Archivi del giorno: 3 aprile 2019

Un mondialismo di sovranismi contro l’Europa

di Sergio Paronetto – Prima parte

Il governo sovranista si sta orientando in ambito internazionale in due direzioni: l’uso tribale o settario delle istituzioni internazionali viste in funzione dei propri immediati interessi; in prospettiva, la distruzione dell’Europa voluta dal nuovo mondialismo dei sovranismi concorrenti, a servizio di nuovi poteri e delle mire di Stati Uniti e Russia. Si entra così in una contraddizione (non percepita): si pensa di combattere il mondialismo ma si diventa prigionieri di un altro mondialismo frammentato a supporto di sovranità diminuite o inerti. Si pensa di combattere i tecnocrati di Bruxelles (certamente screditati) ma si favoriscono i grandi poteri di Washington o Mosca.

Con gli Stati Uniti di Trump e Bannon

Per quanto riguarda gli Stati Uniti, occorre ricordare che Matteo Salvini, amico del gruppo di Visegrad – Ungheria, Polonia, Repubblica Ceca, Slovacchia – il nucleo nero dell’anti-Europa sovranista, il 7 settembre 2018 ha incontrato Steve Bannon per aderire al suo nuovo raggruppamento The Movement, un’infrastruttura globale per il movimento populista globale, una strana “Internazionale dei nazionalisti”. Chi è e cosa fa Bannon? Collegato a grandi poteri statunitensi (esercito, Virginia Tech, Georgetown, Harvard Business School, Goldman Sachs, Hollywood, poi Washington come consigliere di Trump, più trumpiano di lui), editore dello screditato sito Breitbart news, protagonista di operazioni di disinformazione prima e dopo le elezioni che hanno portato il suo capo alla Casa Bianca nel 2016, coinvolto nello scandalo di Cambridge Analytica, consigliere del presidente brasiliano Bolsonaro, è emigrato in Europa e sta puntando al mercato europeo dell’opinione pubblica di orientamento euroscettico e nazionalista, facendo leva sul mito dell’invasione senza limiti. Egli si presenta come punto di sintesi di alcune spinte aggressive, ora complottiste ora millenariste, ben consolidate: il suprematismo statunitense di matrice razzista, il nazionalismo reazionario russo, il sovranismo populista attivo in Europa, il fondamentalismo religioso anglosassone, la teopolitica dominionista, la visione apocalittica-catastrofista di William Strauss e Neil Howe, il cattolicesimo reazionario antibergogliano.
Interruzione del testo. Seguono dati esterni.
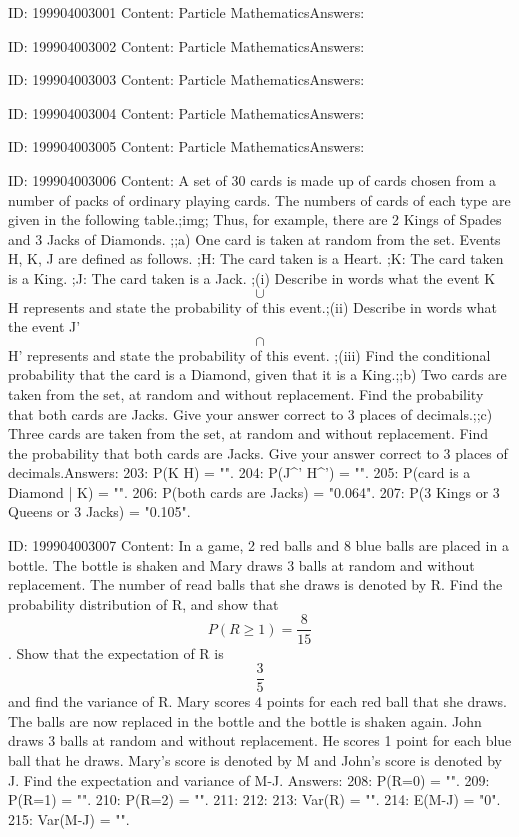 \documentclass{article}
\begin{document}
ID: 199904003001
Content:
Particle MathematicsAnswers:

ID: 199904003002
Content:
Particle MathematicsAnswers:

ID: 199904003003
Content:
Particle MathematicsAnswers:

ID: 199904003004
Content:
Particle MathematicsAnswers:

ID: 199904003005
Content:
Particle MathematicsAnswers:

ID: 199904003006
Content:
A set of 30 cards is made up of cards chosen from a number of packs of ordinary playing cards. The numbers of cards of each type are given in the following table.;img; Thus, for example, there are 2 Kings of Spades and 3 Jacks of Diamonds.  ;;a) One card is taken at random from the set. Events H, K, J are defined as follows. ;H: The card taken is a Heart. ;K: The card taken is a King. ;J: The card taken is a Jack. ;(i) Describe in words what the event K $$\cup$$ H represents and state the probability of this event.;(ii) Describe in words what the event J' $$\cap$$ H' represents and state the probability of this event. ;(iii) Find the conditional probability that the card is a Diamond, given that it is a King.;;b) Two cards are taken from the set, at random and without replacement. Find the probability that both cards are Jacks. Give your answer correct to 3 places of decimals.;;c) Three cards are taken from the set, at random and without replacement. Find the probability that both cards are Jacks. Give your answer correct to 3 places of decimals.Answers:
203: P(K \cup H) = "".
204: P(J^' \cap H^') = "".
205: P(card is a Diamond | K) = "".
206: P(both cards are Jacks) = "0.064".
207: P(3 Kings or 3 Queens or 3 Jacks) = "0.105".

ID: 199904003007
Content:
In a game, 2 red balls and 8 blue balls are placed in a bottle. The bottle is shaken and Mary draws 3 balls at random and without replacement. The number of read balls that she draws is denoted by R. Find the probability distribution of R, and show that $$P(R \geq 1) = \frac{8}{15}$$.  Show that the expectation of R is $$\frac{3}{5}$$ and find the variance of R.  Mary scores 4 points for each red ball that she draws. The balls are now replaced in the bottle and the bottle is shaken again. John draws 3 balls at random and without replacement. He scores 1 point for each blue ball that he draws. Mary's score is denoted by M and John's score is denoted by J. Find the expectation and variance of M-J. Answers:
208: P(R=0) = "".
209: P(R=1) = "".
210: P(R=2) = "".
211: 
212: 
213: Var(R) = "".
214: E(M-J) = "0".
215: Var(M-J) = "".
\end{document}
  In Italia, con il beneplacito di qualche cardinale e dell’Istituto “Dignitatis humanae”, sta aprendo una scuola politica nel monastero laziale di Trisulti, chiamata “Accademia dell’Occidente giudaico-cristiano”, schierata contro il papa. E’ molto presente in Italia che ritiene «il centro dell’universo politico» dove «è in gioco la natura stessa della sovranità, perché dall’esito di questa esperienza dipendono le sorti della rivolta dei popoli che vogliono riprendersi il potere dalle mani delle élite globali che gliel’hanno sottratto». Bannon pensa all’Italia come laboratorio per «il futuro della politica mondiale» guidato da Salvini e Di Maio, «patrioti eroi» come Orbàn, Farage, Le Pen, Strache e gli amici della galassia grigionera.
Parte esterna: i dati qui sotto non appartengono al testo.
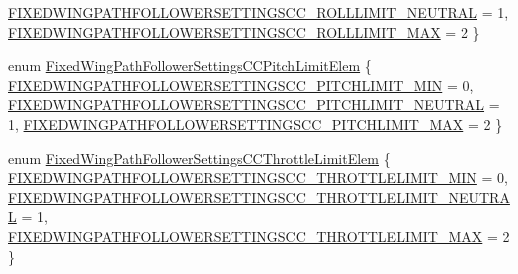 \begin{DoxyCompactItemize}
\hyperlink{group___fixed_wing_path_follower_settings_c_c_ggad2a8198985d78fc16e01d365a925b171a114a0cc5c7e0fd41f9b149a4b7b019b2}{\-F\-I\-X\-E\-D\-W\-I\-N\-G\-P\-A\-T\-H\-F\-O\-L\-L\-O\-W\-E\-R\-S\-E\-T\-T\-I\-N\-G\-S\-C\-C\-\_\-\-R\-O\-L\-L\-L\-I\-M\-I\-T\-\_\-\-N\-E\-U\-T\-R\-A\-L} = 1, 
\hyperlink{group___fixed_wing_path_follower_settings_c_c_ggad2a8198985d78fc16e01d365a925b171a842c256bfbd50beb2aabdca41ab3dd3b}{\-F\-I\-X\-E\-D\-W\-I\-N\-G\-P\-A\-T\-H\-F\-O\-L\-L\-O\-W\-E\-R\-S\-E\-T\-T\-I\-N\-G\-S\-C\-C\-\_\-\-R\-O\-L\-L\-L\-I\-M\-I\-T\-\_\-\-M\-A\-X} = 2
 \}
\item 
enum \hyperlink{group___fixed_wing_path_follower_settings_c_c_gaaead2e3634827a950e65ba179eca83b2}{\-Fixed\-Wing\-Path\-Follower\-Settings\-C\-C\-Pitch\-Limit\-Elem} \{ \hyperlink{group___fixed_wing_path_follower_settings_c_c_ggaaead2e3634827a950e65ba179eca83b2a7fede6c83efa102aa34f6de8482ced04}{\-F\-I\-X\-E\-D\-W\-I\-N\-G\-P\-A\-T\-H\-F\-O\-L\-L\-O\-W\-E\-R\-S\-E\-T\-T\-I\-N\-G\-S\-C\-C\-\_\-\-P\-I\-T\-C\-H\-L\-I\-M\-I\-T\-\_\-\-M\-I\-N} = 0, 
\hyperlink{group___fixed_wing_path_follower_settings_c_c_ggaaead2e3634827a950e65ba179eca83b2ac87335fd6b1e445adbf3d8880e38b271}{\-F\-I\-X\-E\-D\-W\-I\-N\-G\-P\-A\-T\-H\-F\-O\-L\-L\-O\-W\-E\-R\-S\-E\-T\-T\-I\-N\-G\-S\-C\-C\-\_\-\-P\-I\-T\-C\-H\-L\-I\-M\-I\-T\-\_\-\-N\-E\-U\-T\-R\-A\-L} = 1, 
\hyperlink{group___fixed_wing_path_follower_settings_c_c_ggaaead2e3634827a950e65ba179eca83b2aded9e7fe037206d9995040d19bf77efa}{\-F\-I\-X\-E\-D\-W\-I\-N\-G\-P\-A\-T\-H\-F\-O\-L\-L\-O\-W\-E\-R\-S\-E\-T\-T\-I\-N\-G\-S\-C\-C\-\_\-\-P\-I\-T\-C\-H\-L\-I\-M\-I\-T\-\_\-\-M\-A\-X} = 2
 \}
\item 
enum \hyperlink{group___fixed_wing_path_follower_settings_c_c_gac1bfcdb3d3307e2cf908dc452080cedb}{\-Fixed\-Wing\-Path\-Follower\-Settings\-C\-C\-Throttle\-Limit\-Elem} \{ \hyperlink{group___fixed_wing_path_follower_settings_c_c_ggac1bfcdb3d3307e2cf908dc452080cedba12fcc5de5b7c16157e086484e4b7044c}{\-F\-I\-X\-E\-D\-W\-I\-N\-G\-P\-A\-T\-H\-F\-O\-L\-L\-O\-W\-E\-R\-S\-E\-T\-T\-I\-N\-G\-S\-C\-C\-\_\-\-T\-H\-R\-O\-T\-T\-L\-E\-L\-I\-M\-I\-T\-\_\-\-M\-I\-N} = 0, 
\hyperlink{group___fixed_wing_path_follower_settings_c_c_ggac1bfcdb3d3307e2cf908dc452080cedba203c81d5f2488ea9d224078bb9243c49}{\-F\-I\-X\-E\-D\-W\-I\-N\-G\-P\-A\-T\-H\-F\-O\-L\-L\-O\-W\-E\-R\-S\-E\-T\-T\-I\-N\-G\-S\-C\-C\-\_\-\-T\-H\-R\-O\-T\-T\-L\-E\-L\-I\-M\-I\-T\-\_\-\-N\-E\-U\-T\-R\-A\-L} = 1, 
\hyperlink{group___fixed_wing_path_follower_settings_c_c_ggac1bfcdb3d3307e2cf908dc452080cedba6703e708177f31b4ad5c0ddbb6bd8279}{\-F\-I\-X\-E\-D\-W\-I\-N\-G\-P\-A\-T\-H\-F\-O\-L\-L\-O\-W\-E\-R\-S\-E\-T\-T\-I\-N\-G\-S\-C\-C\-\_\-\-T\-H\-R\-O\-T\-T\-L\-E\-L\-I\-M\-I\-T\-\_\-\-M\-A\-X} = 2
 \}
\end{DoxyCompactItemize}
   Tipico atteggiamento trumpista in Salvini è il rifiuto di istituzioni internazionali orientate alla difesa dei diritti umani (e dei popoli!): di qui la minaccia di non pagare le quote all’ONU dopo la notizia di monitoraggio europeo su episodi di violenza xenofoba e razzista in Italia (10 settembre 2018). Analoghe minacce sono rivolte alla Commissione europea in caso di opposizione alla manovra economica in forte deficit: «Dell’Europa me ne frego» ha esclamato Salvini il 30 settembre a fianco di Marine Le Pen. Nel frattempo, il 26 settembre scorso, il presidente Conte («l’amico Giuseppe» dice Trump) ha incontrato negli Stati Uniti gli esponenti della Blackrock, la più grande società di investimento al mondo che è tra gli azionisti di Google, Apple o Chevron.